On the other hand, as an Indian, this is quite exciting because, it is yet another opportunity for India to rise to the top. America committed political suicide last year and now it looks like China is on its way too. People might disagree, but empirical evidence shows that concentrating power in the hands of one person always ends badly, no matter how patriotic or honest that person professes to be.

All nations are obsessed with great men. We vote for men who would promise to turn around huge nations by eliminating everyone who is corrupt, which usually means everyone who is not singing their praise. We praise entrepreneurs who hog all credit for themselves without any hint of the teams which actually got them there.

But history, since the time when Caesar destroyed Rome has had the same lesson. Great men leave a trail of destruction behind. Progress has happened only under smaller, humbler leaders who were willing to consult and co-operate with others.

Can anyone remember the prime ministers under whom England rose to become a global power? Not really. But we all remember Churchill as a great man. And that great man presided over the destruction of a 200 year old empire.

America’s rise to prominence in the early 20th century happened under a string of forgettable presidents — Howard Taft, Woodrow Wilson, Calvin Coolidge — none of them are names that anyone except the most hardened history buffs would remember.

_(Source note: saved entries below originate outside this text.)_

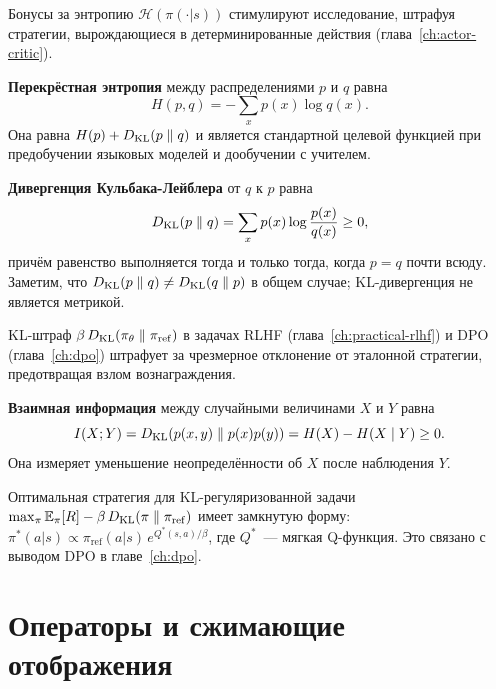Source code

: Бонусы за энтропию $\mathcal{H}(\pi(\cdot|s))$ стимулируют исследование, штрафуя стратегии, вырождающиеся в детерминированные действия (глава~\ref{ch:actor-critic}).

\begin{definition}
\label{def:cross-entropy}
\textbf{Перекрёстная энтропия} между распределениями $p$ и $q$ равна
\[
    H(p,q) = -\sum_x p(x)\log q(x).
\]
Она равна $H(p) + \KL{p}{q}$ и является стандартной целевой функцией при предобучении языковых моделей и дообучении с учителем.
\end{definition}

\begin{definition}[KL-дивергенция]
\label{def:kl}
\textbf{Дивергенция Кульбака-Лейблера} от $q$ к $p$ равна
\[
    \KL{p}{q} = \sum_x p(x)\log\frac{p(x)}{q(x)} \geq 0,
\]
причём равенство выполняется тогда и только тогда, когда $p = q$ почти всюду. Заметим, что $\KL{p}{q} \neq \KL{q}{p}$ в общем случае; KL-дивергенция не является метрикой.
\end{definition}

KL-штраф $\beta\,\KL{\pi_\theta}{\pi_\mathrm{ref}}$ в задачах RLHF (глава~\ref{ch:practical-rlhf}) и DPO (глава~\ref{ch:dpo}) штрафует за чрезмерное отклонение от эталонной стратегии, предотвращая взлом вознаграждения.

\begin{definition}
\label{def:mutual-info}
\textbf{Взаимная информация} между случайными величинами $X$ и $Y$ равна
\[
    I(X;Y) = \KL{p(x,y)}{p(x)p(y)}
            = H(X) - H(X \mid Y) \geq 0.
\]
Она измеряет уменьшение неопределённости об $X$ после наблюдения $Y$.
\end{definition}

\begin{example}[RL с KL-регуляризацией]
Оптимальная стратегия для KL-регуляризованной задачи $\max_\pi \E_\pi[R] - \beta\,\KL{\pi}{\pi_\mathrm{ref}}$ имеет замкнутую форму: $\pi^*(a|s) \propto \pi_\mathrm{ref}(a|s)\, e^{Q^*(s,a)/\beta}$, где $Q^*$~--- мягкая Q-функция. Это связано с выводом DPO в главе~\ref{ch:dpo}.
\end{example}

\section{Операторы и сжимающие отображения}
\label{app:operators}

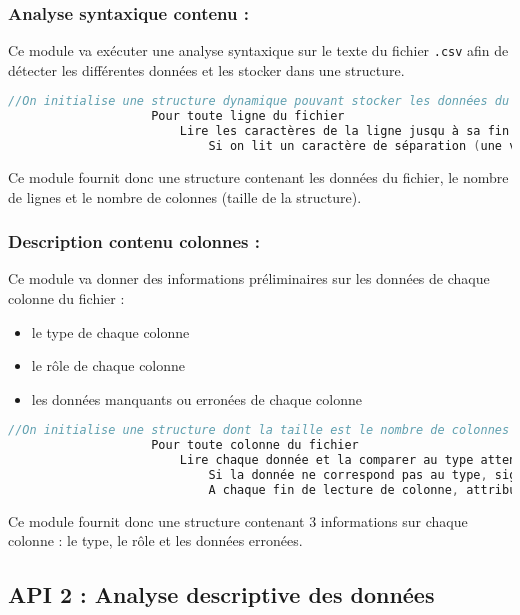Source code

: 			\subsubsection{Analyse syntaxique contenu :}
				Ce module va exécuter une analyse syntaxique sur le texte du fichier \lstinline!.csv! afin de détecter les différentes données et les stocker dans une structure.
				\begin{lstlisting}[language=C]
					//On initialise une structure dynamique pouvant stocker les données du fichier (tableau 2D dynamique ou liste de listes)
					Pour toute ligne du fichier
						Lire les caractères de la ligne jusqu à sa fin
							Si on lit un caractère de séparation (une virgule, un point-virgule ou une tabulation) ou une fin de ligne, on stocke les caractères lus dans la case correspondante de la structure
				\end{lstlisting}
				Ce module fournit donc une structure contenant les données du fichier, le nombre de lignes et le nombre de colonnes (taille de la structure).
				
			\subsubsection{Description contenu colonnes :}
				Ce module va donner des informations préliminaires sur les données de chaque colonne du fichier :
				\begin{itemize}
					\item le type de chaque colonne
					\item le rôle de chaque colonne
					\item les données manquants ou erronées de chaque colonne
				\end{itemize}
				\begin{lstlisting}[language=C]
					//On initialise une structure dont la taille est le nombre de colonnes qui contient 3 champs
					Pour toute colonne du fichier
						Lire chaque donnée et la comparer au type attendu
							Si la donnée ne correspond pas au type, signaler dans la structure une donnée erronée
							A chaque fin de lecture de colonne, attribuer un rôle à celle-ci
				\end{lstlisting}
				Ce module fournit donc une structure contenant 3 informations sur chaque colonne : le type, le rôle et les données erronées.

				
		\subsection{API 2 : Analyse descriptive des données}
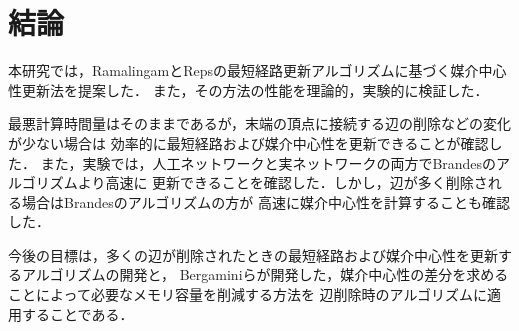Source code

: \chapter{結論}
\label{chap:conclusion}

本研究では，RamalingamとRepsの最短経路更新アルゴリズムに基づく媒介中心性更新法を提案した．
また，その方法の性能を理論的，実験的に検証した．

最悪計算時間量はそのままであるが，末端の頂点に接続する辺の削除などの変化が少ない場合は
効率的に最短経路および媒介中心性を更新できることが確認した．
また，実験では，人工ネットワークと実ネットワークの両方でBrandesのアルゴリズムより高速に
更新できることを確認した．しかし，辺が多く削除される場合はBrandesのアルゴリズムの方が
高速に媒介中心性を計算することも確認した．

今後の目標は，多くの辺が削除されたときの最短経路および媒介中心性を更新するアルゴリズムの開発と，
Bergaminiらが開発した，媒介中心性の差分を求めることによって必要なメモリ容量を削減する方法を
辺削除時のアルゴリズムに適用することである．
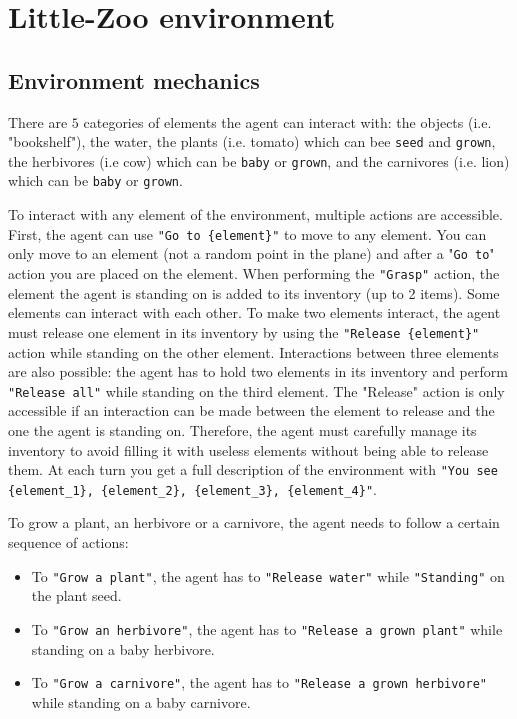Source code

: \newpage
\section{Little-Zoo environment}\label{app:environment}

\subsection{Environment mechanics}
\label{app:environment_mechanics}

There are $5$ categories of elements the agent can interact with: the objects (i.e. "bookshelf"), the water, the plants (i.e. tomato) which can bee \texttt{seed} and \texttt{grown}, the herbivores (i.e cow) which can be \texttt{baby} or \texttt{grown}, and the carnivores (i.e. lion) which can be \texttt{baby} or \texttt{grown}. 

To interact with any element of the environment, multiple actions are accessible. First, the agent can use \texttt{"Go to \{element\}"} to move to any element. You can only move to an element (not a random point in the plane) and after a "\texttt{Go to}" action you are placed on the element. When performing the \texttt{"Grasp"} action, the element the agent is standing on is added to its inventory (up to 2 items). Some elements can interact with each other. To make two elements interact, the agent must release one element in its inventory by using the \texttt{"Release \{element\}"} action while standing on the other element. Interactions between three elements are also possible: the agent has to hold two elements in its inventory and perform \texttt{"Release all"} while standing on the third element. The "Release" action is only accessible if an interaction can be made between the element to release and the one the agent is standing on. Therefore, the agent must carefully manage its inventory to avoid filling it with useless elements without being able to release them. At each turn you get a full description of the environment with \texttt{"You see \{element\_1\}, \{element\_2\}, \{element\_3\}, \{element\_4\}"}.

To grow a plant, an herbivore or a carnivore, the agent needs to follow a certain sequence of actions:
\begin{itemize}
    \item To \texttt{"Grow a plant"}, the agent has to \texttt{"Release water"} while \texttt{"Standing"} on the plant seed.
    \item To \texttt{"Grow an herbivore"}, the agent has to \texttt{"Release a grown plant"} while standing on a baby herbivore.
    \item  To \texttt{"Grow a carnivore"}, the agent has to \texttt{"Release a grown herbivore"} while standing on a baby carnivore.
\end{itemize}

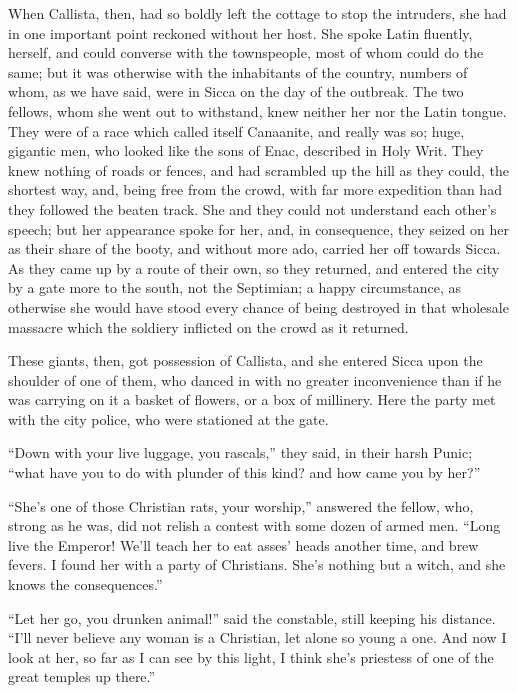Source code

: When Callista, then, had so boldly left the cottage to stop the
intruders, she had in one important point reckoned without her host.
She spoke Latin fluently, herself, and could converse with the
townspeople, most of whom could do the same; but it was otherwise with
the inhabitants of the country, numbers of whom, as we have said, were
in Sicca on the day of the outbreak. The two fellows, whom she went
out to withstand, knew neither her nor the Latin tongue. They were of
a race which called itself Canaanite, and really was so; huge,
gigantic men, who looked like the sons of Enac, described in Holy
Writ. They knew nothing of roads or fences, and had scrambled up the
hill as they could, the shortest way, and, being free from the
crowd, with far more expedition than had they followed the beaten
track. She and they could not understand each other's speech; but her
appearance spoke for her, and, in consequence, they seized on her as
their share of the booty, and without more ado, carried her off
towards Sicca. As they came up by a route of their own, so they
returned, and entered the city by a gate more to the south, not the
Septimian; a happy circumstance, as otherwise she would have stood
every chance of being destroyed in that wholesale massacre which the
soldiery inflicted on the crowd as it returned.

These giants, then, got possession of Callista, and she entered
Sicca upon the shoulder of one of them, who danced in with no greater
inconvenience than if he was carrying on it a basket of flowers, or a
box of millinery. Here the party met with the city police, who were
stationed at the gate.

``Down with your live luggage, you rascals,'' they said, in
their harsh Punic; ``what have you to do with plunder of this
kind? and how came you by her?''

``She's one of those Christian rats, your worship,''
answered the fellow, who, strong as he was, did not relish a contest
with some dozen of armed men. ``Long live the Emperor! We'll teach
her to eat asses' heads another time, and brew fevers. I found her
with a party of Christians. She's nothing but a witch, and she knows
the consequences.''

``Let her go, you drunken animal!'' said the constable,
still keeping his distance. ``I'll never believe any woman
is a Christian, let alone so young a one. And now I look at her, so
far as I can see by this light, I think she's priestess of one of the
great temples up there.''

Soviet Union’s greatest successes — the glory years of the space race, happened during the time of Kurushchev and Brezhnev — who were so forgettable that there are tons of jokes about how unremarkable and silly they were.

Mankind’s greatest achievement — Apollo 11, happened due to NASA’s collective effort. None of us know who were the brains behind the effort. We just know that the entire organization of NASA with hundreds and thousands of men and women achieved the impossible.

Closer home, it was the eminently forgettable and soft spoken Narasimha Rao, who managed to turn around India. India’s best years since independence have all been under soft spoken leaders who kept a low profile — Rao, Manmohan Singh, Vajpayee — none of them portrayed themselves as great men. The worst stagnation happened under Indira, who had portrayed herself as a Great leader.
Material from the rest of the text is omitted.